A questa lunga scia si è aggiunto quest’anno (pur con alcune nette differenze non solo di provenienza geografica rispetto al lungometraggio sopraccitato) La región salvaje del messicano Amat Escalante, fresco vincitore del Leone d’Argento per la Miglior Regia (ex aequo con Paradise di Andrej Končalovskij). Un riconoscimento, pur opinabile, che forse renderà meno improbabile la distribuzione in sala del film. Potenzialmente ricca di spunti interessanti l’opera di Escalante depotenzia (non estingue) la sua carica perturbante a causa di un’anarchia narrativa che inizialmente rapisce, ma finisce poi per diventare stucchevole, quasi irritante, per come rimanga fine a se stessa, uno sfoggio solipsista nel quale si perde progressivamente interesse per ciò che accade davanti alla macchina da presa. Tentacolare come l’alieno – fusione perfetta di Eros e Thanatos, e vero protagonista, non solo simbolico, della pellicola – il regista fruga nell’intimità dei personaggi umani, mettendoli a nudo nella loro fallacia terrena: sia letteralmente, nelle scene di sesso esplicite che mostrano i corpi senza nasconderne le imperfezioni, sia psicologicamente, con ad esempio l’omofobo Angel e la sua relazione clandestina con il fratello (omosessuale dichiarato) della moglie.
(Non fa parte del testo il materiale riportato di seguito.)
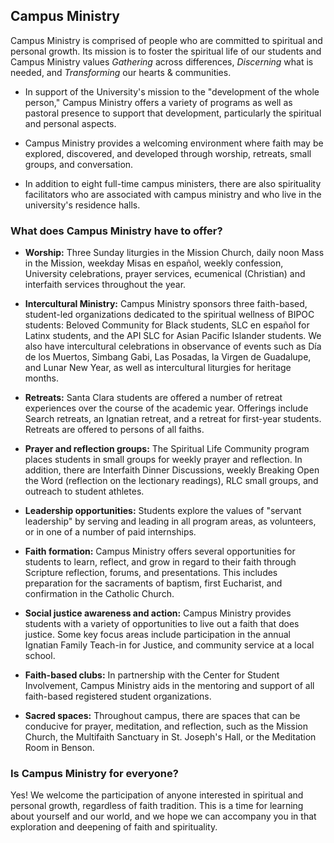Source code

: Campus Ministry
---------------

Campus Ministry is comprised of people who are committed to spiritual and personal growth. Its mission is to foster the spiritual life of our students and Campus Ministry values *Gathering* across differences, *Discerning* what is needed, and *Transforming* our hearts & communities.

-   In support of the University's mission to the "development of the whole person," Campus Ministry offers a variety of programs as well as pastoral presence to support that development, particularly the spiritual and personal aspects.

-   Campus Ministry provides a welcoming environment where faith may be explored, discovered, and developed through worship, retreats, small groups, and conversation.

-   In addition to eight full-time campus ministers, there are also spirituality facilitators who are associated with campus ministry and who live in the university\'s residence halls.

### What does Campus Ministry have to offer?

-   **Worship:** Three Sunday liturgies in the Mission Church, daily noon Mass in the Mission, weekday Misas en español, weekly confession, University celebrations, prayer services, ecumenical (Christian) and interfaith services throughout the year.

-   **Intercultural Ministry:** Campus Ministry sponsors three faith-based, student-led organizations dedicated to the spiritual wellness of BIPOC students: Beloved Community for Black students, SLC en español for Latinx students, and the API SLC for Asian Pacific Islander students. We also have intercultural celebrations in observance of events such as Día de los Muertos, Simbang Gabi, Las Posadas, la Virgen de Guadalupe, and Lunar New Year, as well as intercultural liturgies for heritage months.

-   **Retreats:** Santa Clara students are offered a number of retreat experiences over the course of the academic year. Offerings include Search retreats, an Ignatian retreat, and a retreat for first-year students. Retreats are offered to persons of all faiths.

-   **Prayer and reflection groups:** The Spiritual Life Community program places students in small groups for weekly prayer and reflection. In addition, there are Interfaith Dinner Discussions, weekly Breaking Open the Word (reflection on the lectionary readings), RLC small groups, and outreach to student athletes.

-   **Leadership opportunities:** Students explore the values of "servant leadership" by serving and leading in all program areas, as volunteers, or in one of a number of paid internships.

-   **Faith formation:** Campus Ministry offers several opportunities for students to learn, reflect, and grow in regard to their faith through Scripture reflection, forums, and presentations. This includes preparation for the sacraments of baptism, first Eucharist, and confirmation in the Catholic Church.

-   **Social justice awareness and action:** Campus Ministry provides students with a variety of opportunities to live out a faith that does justice. Some key focus areas include participation in the annual Ignatian Family Teach-in for Justice, and community service at a local school.

-   **Faith-based clubs:** In partnership with the Center for Student Involvement, Campus Ministry aids in the mentoring and support of all faith-based registered student organizations.

-   **Sacred spaces:** Throughout campus, there are spaces that can be conducive for prayer, meditation, and reflection, such as the Mission Church, the Multifaith Sanctuary in St. Joseph's Hall, or the Meditation Room in Benson.

### Is Campus Ministry for everyone?

Yes! We welcome the participation of anyone interested in spiritual and personal growth, regardless of faith tradition. This is a time for learning about yourself and our world, and we hope we can accompany you in that exploration and deepening of faith and spirituality.
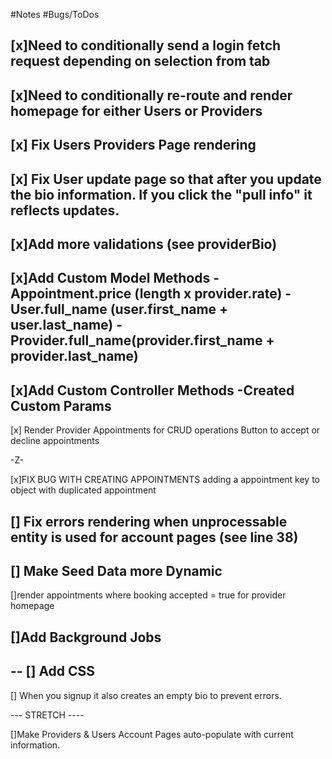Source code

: #Notes
#Bugs/ToDos

[x]Need to conditionally send a login fetch request depending on selection from tab 
--
[x]Need to conditionally re-route and render homepage for either Users or Providers
--
[x] Fix Users Providers Page rendering
-- 
[x] Fix User update page so that after you update the bio information. If you click the "pull info" it reflects updates. 
-- 
[x]Add more validations (see providerBio)
--
[x]Add Custom Model Methods
-Appointment.price (length x provider.rate)
-User.full_name (user.first_name + user.last_name)
-Provider.full_name(provider.first_name + provider.last_name)
--
[x]Add Custom Controller Methods 
-Created Custom Params 
--
[x] Render Provider Appointments for CRUD operations 
Button to accept or decline appointments


-Z-

[x]FIX BUG WITH CREATING APPOINTMENTS adding a appointment key to object with duplicated appointment 

[] Fix errors rendering when unprocessable entity is used 
for account pages (see line 38)
--
[] Make Seed Data more Dynamic 
--
[]render appointments where booking accepted = true for provider homepage 



[]Add Background Jobs
--
--
[] Add CSS
--
[] When you signup it also creates an empty bio to prevent errors. 



--- STRETCH ----

[]Make Providers & Users Account Pages auto-populate with current information.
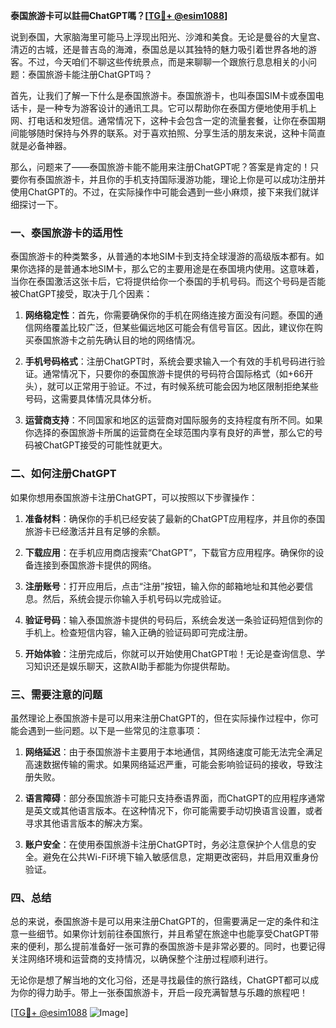 **泰国旅游卡可以註冊ChatGPT嗎？[[TG💪+ @esim1088](https://t.me/s/esim1088)]**

说到泰国，大家脑海里可能马上浮现出阳光、沙滩和美食。无论是曼谷的大皇宫、清迈的古城，还是普吉岛的海滩，泰国总是以其独特的魅力吸引着世界各地的游客。不过，今天咱们不聊这些传统景点，而是来聊聊一个跟旅行息息相关的小问题：泰国旅游卡能注册ChatGPT吗？

首先，让我们了解一下什么是泰国旅游卡。泰国旅游卡，也叫泰国SIM卡或泰国电话卡，是一种专为游客设计的通讯工具。它可以帮助你在泰国方便地使用手机上网、打电话和发短信。通常情况下，这种卡会包含一定的流量套餐，让你在泰国期间能够随时保持与外界的联系。对于喜欢拍照、分享生活的朋友来说，这种卡简直就是必备神器。

那么，问题来了——泰国旅游卡能不能用来注册ChatGPT呢？答案是肯定的！只要你有泰国旅游卡，并且你的手机支持国际漫游功能，理论上你是可以成功注册并使用ChatGPT的。不过，在实际操作中可能会遇到一些小麻烦，接下来我们就详细探讨一下。

### **一、泰国旅游卡的适用性**
泰国旅游卡的种类繁多，从普通的本地SIM卡到支持全球漫游的高级版本都有。如果你选择的是普通本地SIM卡，那么它的主要用途是在泰国境内使用。这意味着，当你在泰国激活这张卡后，它将提供给你一个泰国的手机号码。而这个号码是否能被ChatGPT接受，取决于几个因素：

1. **网络稳定性**：首先，你需要确保你的手机在网络连接方面没有问题。泰国的通信网络覆盖比较广泛，但某些偏远地区可能会有信号盲区。因此，建议你在购买泰国旅游卡之前先确认目的地的网络情况。
   
2. **手机号码格式**：注册ChatGPT时，系统会要求输入一个有效的手机号码进行验证。通常情况下，只要你的泰国旅游卡提供的号码符合国际格式（如+66开头），就可以正常用于验证。不过，有时候系统可能会因为地区限制拒绝某些号码，这需要具体情况具体分析。

3. **运营商支持**：不同国家和地区的运营商对国际服务的支持程度有所不同。如果你选择的泰国旅游卡所属的运营商在全球范围内享有良好的声誉，那么它的号码被ChatGPT接受的可能性就更大。

### **二、如何注册ChatGPT**
如果你想用泰国旅游卡注册ChatGPT，可以按照以下步骤操作：

1. **准备材料**：确保你的手机已经安装了最新的ChatGPT应用程序，并且你的泰国旅游卡已经激活并且有足够的余额。
   
2. **下载应用**：在手机应用商店搜索“ChatGPT”，下载官方应用程序。确保你的设备连接到泰国旅游卡提供的网络。

3. **注册账号**：打开应用后，点击“注册”按钮，输入你的邮箱地址和其他必要信息。然后，系统会提示你输入手机号码以完成验证。

4. **验证号码**：输入泰国旅游卡提供的号码后，系统会发送一条验证码短信到你的手机上。检查短信内容，输入正确的验证码即可完成注册。

5. **开始体验**：注册完成后，你就可以开始使用ChatGPT啦！无论是查询信息、学习知识还是娱乐聊天，这款AI助手都能为你提供帮助。

### **三、需要注意的问题**
虽然理论上泰国旅游卡是可以用来注册ChatGPT的，但在实际操作过程中，你可能会遇到一些问题。以下是一些常见的注意事项：

1. **网络延迟**：由于泰国旅游卡主要用于本地通信，其网络速度可能无法完全满足高速数据传输的需求。如果网络延迟严重，可能会影响验证码的接收，导致注册失败。

2. **语言障碍**：部分泰国旅游卡可能只支持泰语界面，而ChatGPT的应用程序通常是英文或其他语言版本。在这种情况下，你可能需要手动切换语言设置，或者寻求其他语言版本的解决方案。

3. **账户安全**：在使用泰国旅游卡注册ChatGPT时，务必注意保护个人信息的安全。避免在公共Wi-Fi环境下输入敏感信息，定期更改密码，并启用双重身份验证。

### **四、总结**
总的来说，泰国旅游卡是可以用来注册ChatGPT的，但需要满足一定的条件和注意一些细节。如果你计划前往泰国旅行，并且希望在旅途中也能享受ChatGPT带来的便利，那么提前准备好一张可靠的泰国旅游卡是非常必要的。同时，也要记得关注网络环境和运营商的支持情况，以确保整个注册过程顺利进行。

无论你是想了解当地的文化习俗，还是寻找最佳的旅行路线，ChatGPT都可以成为你的得力助手。带上一张泰国旅游卡，开启一段充满智慧与乐趣的旅程吧！

[[TG💪+ @esim1088](https://t.me/s/esim1088) ![Image](https://i.postimg.cc/4NQfJmqS/Snipaste-2025-05-13-00-14-12.png)]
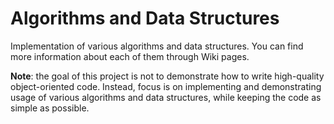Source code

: # Algorithms and Data Structures

Implementation of various algorithms and data structures. You can find more information about each of them through Wiki pages.

**Note**: the goal of this project is not to demonstrate how to write high-quality object-oriented code. Instead, focus is on implementing and demonstrating usage of various algorithms and data structures, while keeping the code as simple as possible.
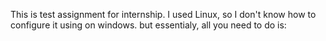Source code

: This is test assignment for internship. I used Linux, so I don't know how to configure it using on windows. but essentialy, all you need to do is:
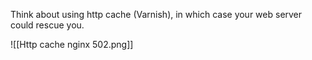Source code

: Think about using http cache (Varnish), in which case your web server could rescue you.

![[Http cache nginx 502.png]]
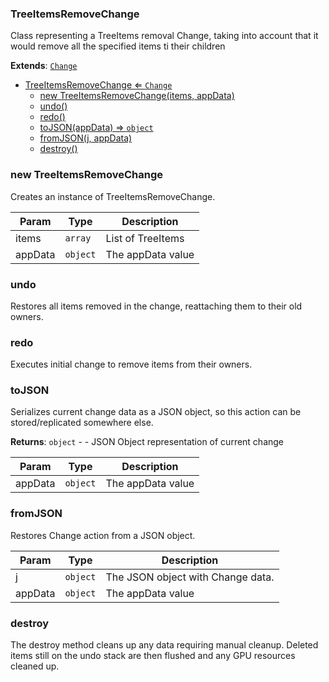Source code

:<a name="TreeItemsRemoveChange"></a>

### TreeItemsRemoveChange 
Class representing a TreeItems removal Change,
taking into account that it would remove all the specified items ti their children


**Extends**: <code>[Change](api/UndoRedo/Change.md)</code>  

* [TreeItemsRemoveChange ⇐ <code>Change</code>](#TreeItemsRemoveChange)
    * [new TreeItemsRemoveChange(items, appData)](#new-TreeItemsRemoveChange)
    * [undo()](#undo)
    * [redo()](#redo)
    * [toJSON(appData) ⇒ <code>object</code>](#toJSON)
    * [fromJSON(j, appData)](#fromJSON)
    * [destroy()](#destroy)

<a name="new_TreeItemsRemoveChange_new"></a>

### new TreeItemsRemoveChange
Creates an instance of TreeItemsRemoveChange.


| Param | Type | Description |
| --- | --- | --- |
| items | <code>array</code> | List of TreeItems |
| appData | <code>object</code> | The appData value |

<a name="TreeItemsRemoveChange+undo"></a>

### undo
Restores all items removed in the change, reattaching them to their old owners.


<a name="TreeItemsRemoveChange+redo"></a>

### redo
Executes initial change to remove items from their owners.


<a name="TreeItemsRemoveChange+toJSON"></a>

### toJSON
Serializes current change data as a JSON object, so this action can be stored/replicated somewhere else.


**Returns**: <code>object</code> - - JSON Object representation of current change  

| Param | Type | Description |
| --- | --- | --- |
| appData | <code>object</code> | The appData value |

<a name="TreeItemsRemoveChange+fromJSON"></a>

### fromJSON
Restores Change action from a JSON object.



| Param | Type | Description |
| --- | --- | --- |
| j | <code>object</code> | The JSON object with Change data. |
| appData | <code>object</code> | The appData value |

<a name="TreeItemsRemoveChange+destroy"></a>

### destroy
The destroy method cleans up any data requiring manual cleanup.
Deleted items still on the undo stack are then flushed and any
GPU resources cleaned up.


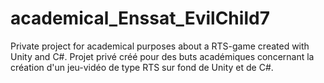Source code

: academical_Enssat_EvilChild7
============================

Private project for academical purposes about a RTS-game created with Unity and C#.
Projet privé créé pour des buts académiques concernant la création d'un jeu-vidéo de type RTS sur fond de Unity et de C#.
Nell’alternanza tra momenti indimenticabili – la possessione sessuale che la giovane mamma Alejandra subisce dall’organismo alieno, un mix perfetto di orrore e sensualità – e scene che sconfinano nel ridicolo – il cratere dove è atterrato l’essere misterioso che si tramuta in un talamo orgiastico di varie specie animali – La región salvaje rimane intrappolato nel suo stesso ingranaggio: così da un lato banalizza le intenzioni di denuncia sociale e di liberazione-riscatto (?) del femminile sul maschile, dall’altro fagocita l’attesa dello spettatore in una qualche svolta di genere (horror su tutti) solo sfiorata dal regista. Ed è un peccato, date le attese create da Escalante con abilità e furbizia (esempio di entrambe l’inquietudine generata dai numerosi e a volte immotivati zoom nelle zone d’ombra della foresta), che il film lasci, anche per colpa di un finale troppo sbrigativo, un senso di perplessità ben superiore a quello di turbamento.
La región salvaje [id., Messico/Danimarca/Francia/Germania/Norvegia 2016] REGIA Amat Escalante.
CAST Ruth Ramos, Simone Bucio, Jesús Meza, Edén Villavicencio.
SCENEGGIATURA Amat Escalante, Gibrán Portela. FOTOGRAFIA Manuel Alberto Claro.
Drammatico, durata 100 minuti.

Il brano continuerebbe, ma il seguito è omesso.